> Problem requirements
Would you please copy the part of the material below that opens with the line containing "to learn more:</span></span>" and closes with the line containing "Schulungsleitern gehaltene Endbenutzertraining"? Copy it exactly, and only it.

> Working data
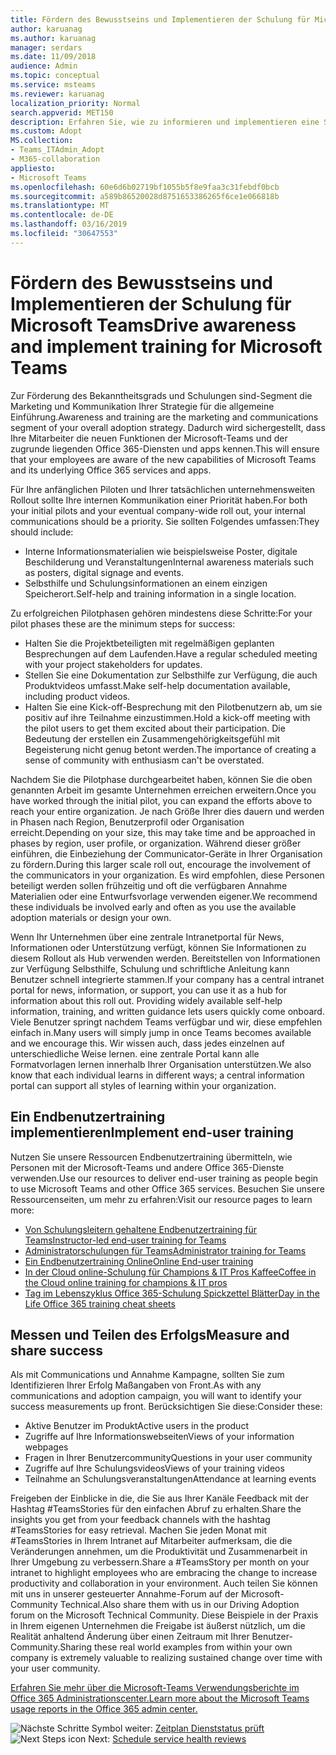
 ```yaml
---
title: Fördern des Bewusstseins und Implementieren der Schulung für Microsoft Teams
author: karuanag
ms.author: karuanag
manager: serdars
ms.date: 11/09/2018
audience: Admin
ms.topic: conceptual
ms.service: msteams
ms.reviewer: karuanag
localization_priority: Normal
search.appverid: MET150
description: Erfahren Sie, wie zu informieren und implementieren eine Schulung zur Annahme der Microsoft-Teams.
ms.custom: Adopt
MS.collection:
- Teams_ITAdmin_Adopt
- M365-collaboration
appliesto:
- Microsoft Teams
ms.openlocfilehash: 60e6d6b02719bf1055b5f8e9faa3c31febdf0bcb
ms.sourcegitcommit: a589b86520028d8751653386265f6ce1e066818b
ms.translationtype: MT
ms.contentlocale: de-DE
ms.lasthandoff: 03/16/2019
ms.locfileid: "30647553"
---
```

# <a name="drive-awareness-and-implement-training-for-microsoft-teams"></a><span data-ttu-id="3499b-103">Fördern des Bewusstseins und Implementieren der Schulung für Microsoft Teams</span><span class="sxs-lookup"><span data-stu-id="3499b-103">Drive awareness and implement training for Microsoft Teams</span></span>

<span data-ttu-id="3499b-104">Zur Förderung des Bekanntheitsgrads und Schulungen sind-Segment die Marketing und Kommunikation Ihrer Strategie für die allgemeine Einführung.</span><span class="sxs-lookup"><span data-stu-id="3499b-104">Awareness and training are the marketing and communications segment of your overall adoption strategy.</span></span> <span data-ttu-id="3499b-105">Dadurch wird sichergestellt, dass Ihre Mitarbeiter die neuen Funktionen der Microsoft-Teams und der zugrunde liegenden Office 365-Diensten und apps kennen.</span><span class="sxs-lookup"><span data-stu-id="3499b-105">This will ensure that your employees are aware of the new capabilities of Microsoft Teams and its underlying Office 365 services and apps.</span></span>
   
<span data-ttu-id="3499b-106">Für Ihre anfänglichen Piloten und Ihrer tatsächlichen unternehmensweiten Rollout sollte Ihre internen Kommunikation einer Priorität haben.</span><span class="sxs-lookup"><span data-stu-id="3499b-106">For both your initial pilots and your eventual company-wide roll out, your internal communications should be a priority.</span></span> <span data-ttu-id="3499b-107">Sie sollten Folgendes umfassen:</span><span class="sxs-lookup"><span data-stu-id="3499b-107">They should include:</span></span>

- <span data-ttu-id="3499b-108">Interne Informationsmaterialien wie beispielsweise Poster, digitale Beschilderung und Veranstaltungen</span><span class="sxs-lookup"><span data-stu-id="3499b-108">Internal awareness materials such as posters, digital signage and events.</span></span>
- <span data-ttu-id="3499b-109">Selbsthilfe und Schulungsinformationen an einem einzigen Speicherort.</span><span class="sxs-lookup"><span data-stu-id="3499b-109">Self-help and training information in a single location.</span></span>

<span data-ttu-id="3499b-110">Zu erfolgreichen Pilotphasen gehören mindestens diese Schritte:</span><span class="sxs-lookup"><span data-stu-id="3499b-110">For your pilot phases these are the minimum steps for success:</span></span>

- <span data-ttu-id="3499b-111">Halten Sie die Projektbeteiligten mit regelmäßigen geplanten Besprechungen auf dem Laufenden.</span><span class="sxs-lookup"><span data-stu-id="3499b-111">Have a regular scheduled meeting with your project stakeholders for updates.</span></span>
- <span data-ttu-id="3499b-112">Stellen Sie eine Dokumentation zur Selbsthilfe zur Verfügung, die auch Produktvideos umfasst.</span><span class="sxs-lookup"><span data-stu-id="3499b-112">Make self-help documentation available, including product videos.</span></span>
- <span data-ttu-id="3499b-113">Halten Sie eine Kick-off-Besprechung mit den Pilotbenutzern ab, um sie positiv auf ihre Teilnahme einzustimmen.</span><span class="sxs-lookup"><span data-stu-id="3499b-113">Hold a kick-off meeting with the pilot users to get them excited about their participation.</span></span> <span data-ttu-id="3499b-114">Die Bedeutung der erstellen ein Zusammengehörigkeitsgefühl mit Begeisterung nicht genug betont werden.</span><span class="sxs-lookup"><span data-stu-id="3499b-114">The importance of creating a sense of community with enthusiasm can't be overstated.</span></span>

<span data-ttu-id="3499b-115">Nachdem Sie die Pilotphase durchgearbeitet haben, können Sie die oben genannten Arbeit im gesamte Unternehmen erreichen erweitern.</span><span class="sxs-lookup"><span data-stu-id="3499b-115">Once you have worked through the initial pilot, you can expand the efforts above to reach your entire organization.</span></span> <span data-ttu-id="3499b-116">Je nach Größe Ihrer dies dauern und werden in Phasen nach Region, Benutzerprofil oder Organisation erreicht.</span><span class="sxs-lookup"><span data-stu-id="3499b-116">Depending on your size, this may take time and be approached in phases by region, user profile, or organization.</span></span> <span data-ttu-id="3499b-117">Während dieser größer einführen, die Einbeziehung der Communicator-Geräte in Ihrer Organisation zu fördern.</span><span class="sxs-lookup"><span data-stu-id="3499b-117">During this larger scale roll out, encourage the involvement of the communicators in your organization.</span></span> <span data-ttu-id="3499b-118">Es wird empfohlen, diese Personen beteiligt werden sollen frühzeitig und oft die verfügbaren Annahme Materialien oder eine Entwurfsvorlage verwenden eigener.</span><span class="sxs-lookup"><span data-stu-id="3499b-118">We recommend these individuals be involved early and often as you use the available adoption materials or design your own.</span></span>

<span data-ttu-id="3499b-119">Wenn Ihr Unternehmen über eine zentrale Intranetportal für News, Informationen oder Unterstützung verfügt, können Sie Informationen zu diesem Rollout als Hub verwenden werden. Bereitstellen von Informationen zur Verfügung Selbsthilfe, Schulung und schriftliche Anleitung kann Benutzer schnell integrierte stammen.</span><span class="sxs-lookup"><span data-stu-id="3499b-119">If your company has a central intranet portal for news, information, or support, you can use it as a hub for information about this roll out. Providing widely available self-help information, training, and written guidance lets users quickly come onboard.</span></span> <span data-ttu-id="3499b-120">Viele Benutzer springt nachdem Teams verfügbar und wir, diese empfehlen einfach in.</span><span class="sxs-lookup"><span data-stu-id="3499b-120">Many users will simply jump in once Teams becomes available and we encourage this.</span></span> <span data-ttu-id="3499b-121">Wir wissen auch, dass jedes einzelnen auf unterschiedliche Weise lernen. eine zentrale Portal kann alle Formatvorlagen lernen innerhalb Ihrer Organisation unterstützen.</span><span class="sxs-lookup"><span data-stu-id="3499b-121">We also know that each individual learns in different ways; a central information portal can support all styles of learning within your organization.</span></span>

## <a name="implement-end-user-training"></a><span data-ttu-id="3499b-122">Ein Endbenutzertraining implementieren</span><span class="sxs-lookup"><span data-stu-id="3499b-122">Implement end-user training</span></span>

<span data-ttu-id="3499b-123">Nutzen Sie unsere Ressourcen Endbenutzertraining übermitteln, wie Personen mit der Microsoft-Teams und andere Office 365-Dienste verwenden.</span><span class="sxs-lookup"><span data-stu-id="3499b-123">Use our resources to deliver end-user training as people begin to use Microsoft Teams and other Office 365 services.</span></span> <span data-ttu-id="3499b-124">Besuchen Sie unsere Ressourcenseiten, um mehr zu erfahren:</span><span class="sxs-lookup"><span data-stu-id="3499b-124">Visit our resource pages to learn more:</span></span>

- [<span data-ttu-id="3499b-125">Von Schulungsleitern gehaltene Endbenutzertraining für Teams</span><span class="sxs-lookup"><span data-stu-id="3499b-125">Instructor-led end-user training for Teams</span></span>](instructor-led-training-teams-landing-page.md)
- [<span data-ttu-id="3499b-126">Administratorschulungen für Teams</span><span class="sxs-lookup"><span data-stu-id="3499b-126">Administrator training for Teams</span></span>](itadmin-readiness.md)
- [<span data-ttu-id="3499b-127">Ein Endbenutzertraining Online</span><span class="sxs-lookup"><span data-stu-id="3499b-127">Online End-user training</span></span>](enduser-training.md)
- [<span data-ttu-id="3499b-128">In der Cloud online-Schulung für Champions & IT Pros Kaffee</span><span class="sxs-lookup"><span data-stu-id="3499b-128">Coffee in the Cloud online training for champions & IT pros</span></span>](https://aka.ms/CoffeeintheCloud) 
- [<span data-ttu-id="3499b-129">Tag im Lebenszyklus Office 365-Schulung Spickzettel Blätter</span><span class="sxs-lookup"><span data-stu-id="3499b-129">Day in the Life Office 365 training cheat sheets</span></span>](https://aka.ms/O365AdoptionTools)

## <a name="measure-and-share-success"></a><span data-ttu-id="3499b-130">Messen und Teilen des Erfolgs</span><span class="sxs-lookup"><span data-stu-id="3499b-130">Measure and share success</span></span>

<span data-ttu-id="3499b-131">Als mit Communications und Annahme Kampagne, sollten Sie zum Identifizieren Ihrer Erfolg Maßangaben von Front.</span><span class="sxs-lookup"><span data-stu-id="3499b-131">As with any communications and adoption campaign, you will want to identify your success measurements up front.</span></span> <span data-ttu-id="3499b-132">Berücksichtigen Sie diese:</span><span class="sxs-lookup"><span data-stu-id="3499b-132">Consider these:</span></span>

- <span data-ttu-id="3499b-133">Aktive Benutzer im Produkt</span><span class="sxs-lookup"><span data-stu-id="3499b-133">Active users in the product</span></span>
- <span data-ttu-id="3499b-134">Zugriffe auf Ihre Informationswebseiten</span><span class="sxs-lookup"><span data-stu-id="3499b-134">Views of your information webpages</span></span>
- <span data-ttu-id="3499b-135">Fragen in Ihrer Benutzercommunity</span><span class="sxs-lookup"><span data-stu-id="3499b-135">Questions in your user community</span></span>
- <span data-ttu-id="3499b-136">Zugriffe auf Ihre Schulungsvideos</span><span class="sxs-lookup"><span data-stu-id="3499b-136">Views of your training videos</span></span>
- <span data-ttu-id="3499b-137">Teilnahme an Schulungsveranstaltungen</span><span class="sxs-lookup"><span data-stu-id="3499b-137">Attendance at learning events</span></span>

<span data-ttu-id="3499b-138">Freigeben der Einblicke in die, die Sie aus Ihrer Kanäle Feedback mit der Hashtag #TeamsStories für den einfachen Abruf zu erhalten.</span><span class="sxs-lookup"><span data-stu-id="3499b-138">Share the insights you get from your feedback channels with the hashtag #TeamsStories for easy retrieval.</span></span> <span data-ttu-id="3499b-139">Machen Sie jeden Monat mit #TeamsStories in Ihrem Intranet auf Mitarbeiter aufmerksam, die die Veränderungen annehmen, um die Produktivität und Zusammenarbeit in Ihrer Umgebung zu verbessern.</span><span class="sxs-lookup"><span data-stu-id="3499b-139">Share a #TeamsStory per month on your intranet to highlight employees who are embracing the change to increase productivity and collaboration in your environment.</span></span> <span data-ttu-id="3499b-140">Auch teilen Sie können mit uns in unserer gesteuerter Annahme-Forum auf der Microsoft-Community Technical.</span><span class="sxs-lookup"><span data-stu-id="3499b-140">Also share them with us in our Driving Adoption forum on the Microsoft Technical Community.</span></span> <span data-ttu-id="3499b-141">Diese Beispiele in der Praxis in Ihrem eigenen Unternehmen die Freigabe ist äußerst nützlich, um die Realität anhaltend Änderung über einen Zeitraum mit Ihrer Benutzer-Community.</span><span class="sxs-lookup"><span data-stu-id="3499b-141">Sharing these real world examples from within your own company is extremely valuable to realizing sustained change over time with your user community.</span></span>

[<span data-ttu-id="3499b-142">Erfahren Sie mehr über die Microsoft-Teams Verwendungsberichte im Office 365 Administrationscenter.</span><span class="sxs-lookup"><span data-stu-id="3499b-142">Learn more about the Microsoft Teams usage reports in the Office 365 admin center.</span></span>](teams-activity-reports.md)

<span data-ttu-id="3499b-143">![Nächste Schritte Symbol](media/teams-adoption-next-icon.png) weiter: [Zeitplan Dienststatus prüft](teams-adoption-schedule-service-health-reviews.md)</span><span class="sxs-lookup"><span data-stu-id="3499b-143">![Next Steps icon](media/teams-adoption-next-icon.png) Next: [Schedule service health reviews](teams-adoption-schedule-service-health-reviews.md)</span></span>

> Exercise solution
<span data-ttu-id="3499b-123">Nutzen Sie unsere Ressourcen Endbenutzertraining übermitteln, wie Personen mit der Microsoft-Teams und andere Office 365-Dienste verwenden.</span><span class="sxs-lookup"><span data-stu-id="3499b-123">Use our resources to deliver end-user training as people begin to use Microsoft Teams and other Office 365 services.</span></span> <span data-ttu-id="3499b-124">Besuchen Sie unsere Ressourcenseiten, um mehr zu erfahren:</span><span class="sxs-lookup"><span data-stu-id="3499b-124">Visit our resource pages to learn more:</span></span>

- [<span data-ttu-id="3499b-125">Von Schulungsleitern gehaltene Endbenutzertraining für Teams</span><span class="sxs-lookup"><span data-stu-id="3499b-125">Instructor-led end-user training for Teams</span></span>](instructor-led-training-teams-landing-page.md)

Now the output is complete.